Saudi Arabia's representative to OPEC on Thursday said the kingdom's oil exports will be little changed this month, a blow to President Donald Trump, who is depending on his allies in Riyadh to put more barrels on the market to tame fuel prices.
July exports from OPEC's top producer will be roughly in line with last month's total, the Dow Jones reported, citing Saudi OPEC governor Adeeb Al Aama. Meanwhile, Saudi crude oil exports are poised to drop by 100,000 bpd in August compared with July.
Al Aama said Saudi Arabia will not substantially oversupply the market, Dow Jones reported. Saudi exports were about 7.2 million bpd in June, an industry source told Reuters.
Oil prices extended gains following the news, with U.S. benchmark West Texas Intermediate crude last up 92 cents, or 1.3 percent, at $69.68 a barrel.
The commentary from Saudi Arabia could be aimed at preventing oil prices from falling too far too fast, said John Kilduff, founding partner at energy hedge fund Again Capital.
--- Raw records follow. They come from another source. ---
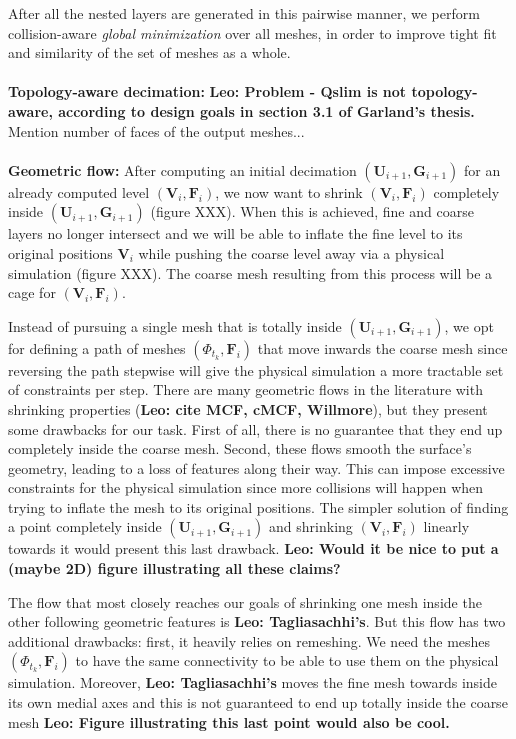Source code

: \documentclass{acmtog}
\newcommand{\leo}[1]{{\bf\textcolor[rgb]{0.9,0.0,0.0}{Leo: #1}}}
\begin{document}
After all the nested layers are generated in this pairwise manner, we perform collision-aware \emph{global  minimization} over all meshes, in order to improve tight fit and similarity of the set of meshes as a whole. \\
\\
\textbf{Topology-aware decimation:} \leo{Problem - Qslim is not topology-aware, according to design goals in section 3.1 of Garland's thesis.} Mention number of faces of the output meshes... \\
\\
\textbf{Geometric flow:} After computing an initial decimation $(\mathbf{U}_{i+1},\mathbf{G}_{i+1})$ for an already computed level $(\mathbf{V}_{i},\mathbf{F}_{i})$, we now want to shrink $(\mathbf{V}_{i},\mathbf{F}_{i})$ completely inside $(\mathbf{U}_{i+1},\mathbf{G}_{i+1})$ (figure XXX). When this is achieved, fine and coarse layers no longer intersect and we will be able to inflate the fine level to its original positions $\mathbf{V}_{i}$ while pushing the coarse level away via a physical simulation (figure XXX). The coarse mesh resulting from this process will be a cage for $(\mathbf{V}_{i},\mathbf{F}_{i})$. 

Instead of pursuing a single mesh that is totally inside $(\mathbf{U}_{i+1},\mathbf{G}_{i+1})$, we opt for defining a path of meshes $(\Phi_{t_k},\mathbf{F}_{i})$ that move inwards the coarse mesh since reversing the path stepwise will give the physical simulation a more tractable set of constraints per step. There are many geometric flows in the literature with shrinking properties (\leo{cite MCF, cMCF, Willmore}), but they present some drawbacks for our task. First of all, there is no guarantee that they end up completely inside the coarse mesh. Second, these flows smooth the surface's geometry, leading to a loss of features along their way. This can impose excessive constraints for the physical simulation since more collisions will happen when trying to inflate the mesh to its original positions. The simpler solution of finding a point completely inside $(\mathbf{U}_{i+1},\mathbf{G}_{i+1})$ and shrinking $(\mathbf{V}_i,\mathbf{F}_{i})$ linearly towards it would present this last drawback. \leo{Would it be nice to put a (maybe 2D) figure illustrating all these claims?} 

The flow that most closely reaches our goals of shrinking one mesh inside the other following geometric features is \leo{Tagliasachhi's}. But this flow has two additional drawbacks: first, it heavily relies on remeshing. We need the meshes $(\Phi_{t_k},\mathbf{F}_{i})$ to have the same connectivity to be able to use them on the physical simulation. Moreover, \leo{Tagliasachhi's} moves the fine mesh towards inside its own medial axes and this is not guaranteed to end up totally inside the coarse mesh \leo{Figure illustrating this last point would also be cool.} 
\end{document}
Crude futures fell 7-8 percent from recent highs on the last trading day of June through Wednesday, as the market's concerns about supply shortages eased.
"This sell-off from the highs probably spooked them a little bit, and they're scratching their heads trying to figure out what to do next. They're trying to be a little bit more measured," Kilduff said.
"I don't think they wanted to overshoot to the downside, and that's what this commentary speaks to."
Helima Croft, global head of commodity strategy at RBC Capital Markets, also said the Saudis could be trying to put a floor under international oil prices at $70. Global benchmark Brent crude fell to a three-month low just above $71 a barrel this week.
Trump has called on OPEC to pump more oil as the average cost of gasoline at retail stations remains stuck near $3 a gallon. One of the major factors that pushed oil prices to 3-½-year highs is Trump's decision to restore sanctions on Iran, the world's fifth largest crude producer.
The 15-nation OPEC cartel agreed last month with Russia and several other oil-producing nations to partly reverse their 1½-year-old deal to limit output.